What goes through a little girl’s head after she sees these women? Since most men were drooling over the models, a little girl might have thought, ‘This is what it takes to get attention from boys.’ Scary thought.

My fears were proven once I saw most of the tween and teenage girls who attended the event were a spitting image of the scantily clad, almost stripper-like energy drink models.
Women don’t have to reveal it all to be sexy.’ What’s left to the imagination?’ Tasteful sexiness is far more attractive.

Unfortunately, younger girls aren’t receiving this message. All they see are images of mostly naked, overtly sexy models.

As a high school volleyball coach for sophomore to junior girls, I saw how young girls can be influenced by these images. They acted and spoke as if they were in their 20s.
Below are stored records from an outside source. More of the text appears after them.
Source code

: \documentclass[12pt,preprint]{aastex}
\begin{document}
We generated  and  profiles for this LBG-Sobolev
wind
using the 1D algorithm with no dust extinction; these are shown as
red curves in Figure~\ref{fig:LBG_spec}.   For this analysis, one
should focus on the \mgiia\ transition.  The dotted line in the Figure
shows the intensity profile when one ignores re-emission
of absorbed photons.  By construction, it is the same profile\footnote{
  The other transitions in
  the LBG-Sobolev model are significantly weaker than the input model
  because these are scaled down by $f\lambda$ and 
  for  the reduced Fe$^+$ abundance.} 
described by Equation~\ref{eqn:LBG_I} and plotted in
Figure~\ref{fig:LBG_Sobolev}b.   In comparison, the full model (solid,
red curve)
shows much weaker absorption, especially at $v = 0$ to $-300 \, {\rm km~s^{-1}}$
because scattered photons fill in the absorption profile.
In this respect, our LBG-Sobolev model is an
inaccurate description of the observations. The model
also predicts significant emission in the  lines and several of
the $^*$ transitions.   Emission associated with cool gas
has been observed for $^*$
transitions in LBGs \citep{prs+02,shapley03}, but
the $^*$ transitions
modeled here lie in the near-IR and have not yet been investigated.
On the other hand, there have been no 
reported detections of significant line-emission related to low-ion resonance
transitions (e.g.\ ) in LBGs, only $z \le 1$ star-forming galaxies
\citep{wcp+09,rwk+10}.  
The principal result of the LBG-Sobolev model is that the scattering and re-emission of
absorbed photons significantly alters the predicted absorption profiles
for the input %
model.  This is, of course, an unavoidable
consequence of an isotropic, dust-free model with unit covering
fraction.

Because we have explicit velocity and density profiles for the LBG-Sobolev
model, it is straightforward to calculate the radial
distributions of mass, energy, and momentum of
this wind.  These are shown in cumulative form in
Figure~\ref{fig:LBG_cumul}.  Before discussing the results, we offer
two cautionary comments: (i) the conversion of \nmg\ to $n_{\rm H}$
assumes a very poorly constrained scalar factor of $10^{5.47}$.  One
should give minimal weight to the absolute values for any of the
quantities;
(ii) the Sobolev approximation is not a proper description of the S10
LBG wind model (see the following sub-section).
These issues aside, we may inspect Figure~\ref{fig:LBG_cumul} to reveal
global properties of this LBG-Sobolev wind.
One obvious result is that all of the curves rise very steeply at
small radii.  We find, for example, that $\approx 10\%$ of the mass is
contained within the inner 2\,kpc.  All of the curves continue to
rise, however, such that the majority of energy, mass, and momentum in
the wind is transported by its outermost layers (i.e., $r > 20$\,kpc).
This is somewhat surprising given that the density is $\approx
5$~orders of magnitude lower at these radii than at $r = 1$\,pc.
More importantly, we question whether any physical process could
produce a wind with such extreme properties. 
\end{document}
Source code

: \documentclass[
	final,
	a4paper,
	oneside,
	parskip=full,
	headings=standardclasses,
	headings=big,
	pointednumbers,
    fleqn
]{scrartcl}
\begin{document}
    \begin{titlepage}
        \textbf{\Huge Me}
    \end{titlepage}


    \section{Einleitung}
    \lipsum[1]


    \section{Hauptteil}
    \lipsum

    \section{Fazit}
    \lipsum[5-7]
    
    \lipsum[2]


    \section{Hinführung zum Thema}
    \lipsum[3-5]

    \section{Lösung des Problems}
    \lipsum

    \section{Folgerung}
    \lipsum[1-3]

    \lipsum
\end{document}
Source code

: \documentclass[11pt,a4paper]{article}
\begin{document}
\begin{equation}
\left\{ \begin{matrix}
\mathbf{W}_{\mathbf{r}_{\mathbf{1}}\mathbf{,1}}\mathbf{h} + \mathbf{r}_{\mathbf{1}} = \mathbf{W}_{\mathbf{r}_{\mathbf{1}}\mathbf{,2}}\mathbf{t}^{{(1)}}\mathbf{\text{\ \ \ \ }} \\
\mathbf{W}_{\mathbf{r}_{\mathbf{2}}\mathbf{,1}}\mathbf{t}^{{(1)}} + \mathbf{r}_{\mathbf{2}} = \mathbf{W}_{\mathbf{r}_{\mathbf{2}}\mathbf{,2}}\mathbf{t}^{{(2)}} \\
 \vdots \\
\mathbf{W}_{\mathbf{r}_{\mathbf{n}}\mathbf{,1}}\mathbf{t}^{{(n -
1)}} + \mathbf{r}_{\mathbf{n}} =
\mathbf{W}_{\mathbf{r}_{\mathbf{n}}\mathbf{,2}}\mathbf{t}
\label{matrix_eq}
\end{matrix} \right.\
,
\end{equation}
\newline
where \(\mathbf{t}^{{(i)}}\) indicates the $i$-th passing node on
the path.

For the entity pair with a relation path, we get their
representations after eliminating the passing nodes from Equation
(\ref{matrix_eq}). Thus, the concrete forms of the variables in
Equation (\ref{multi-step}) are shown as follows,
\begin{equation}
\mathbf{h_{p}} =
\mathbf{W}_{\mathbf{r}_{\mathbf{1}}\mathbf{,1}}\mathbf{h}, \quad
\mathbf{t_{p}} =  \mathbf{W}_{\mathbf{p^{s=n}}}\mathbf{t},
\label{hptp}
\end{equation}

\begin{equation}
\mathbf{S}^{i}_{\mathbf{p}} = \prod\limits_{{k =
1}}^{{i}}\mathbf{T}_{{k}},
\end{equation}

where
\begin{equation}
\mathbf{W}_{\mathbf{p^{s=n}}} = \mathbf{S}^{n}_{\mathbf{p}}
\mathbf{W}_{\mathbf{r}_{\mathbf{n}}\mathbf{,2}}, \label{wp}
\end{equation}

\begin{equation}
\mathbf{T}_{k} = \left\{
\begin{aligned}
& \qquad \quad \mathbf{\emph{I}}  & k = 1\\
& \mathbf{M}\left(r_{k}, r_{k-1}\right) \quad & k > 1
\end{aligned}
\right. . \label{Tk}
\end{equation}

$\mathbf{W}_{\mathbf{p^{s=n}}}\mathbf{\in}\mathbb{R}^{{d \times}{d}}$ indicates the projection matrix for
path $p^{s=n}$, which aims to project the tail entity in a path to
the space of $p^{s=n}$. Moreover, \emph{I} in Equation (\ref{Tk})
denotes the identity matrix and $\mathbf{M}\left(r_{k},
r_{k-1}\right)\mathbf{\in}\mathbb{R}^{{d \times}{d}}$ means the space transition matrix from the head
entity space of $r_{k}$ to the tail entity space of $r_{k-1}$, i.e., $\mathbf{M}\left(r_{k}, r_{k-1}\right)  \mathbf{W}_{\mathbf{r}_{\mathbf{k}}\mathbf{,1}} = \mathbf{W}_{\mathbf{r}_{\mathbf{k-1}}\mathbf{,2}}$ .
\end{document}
At that point all the problems we are facing today became very apparent.’ The more skin girls show, the further they go in life and the more popular they become.

Magazines and advertisements are the culprit. While Cosmopolitan and other magazines are great because they provide useful information for women and their libidos every month, the problem is these magazines reach a wide audience, including young girls. Half naked, gorgeous and toned women fill every page. What is a young girl supposed to think?

If the ideal woman is overtly sexy, gives it up right away and is viewed only as an item, then our society is going backwards. I’d rather see our young girls grow up to become strong, independent and sexy in a natural way.’

These days women make it to the top when they’re dancing on a table or around a pole at motocross event. I didn’t know our aspirations were so high.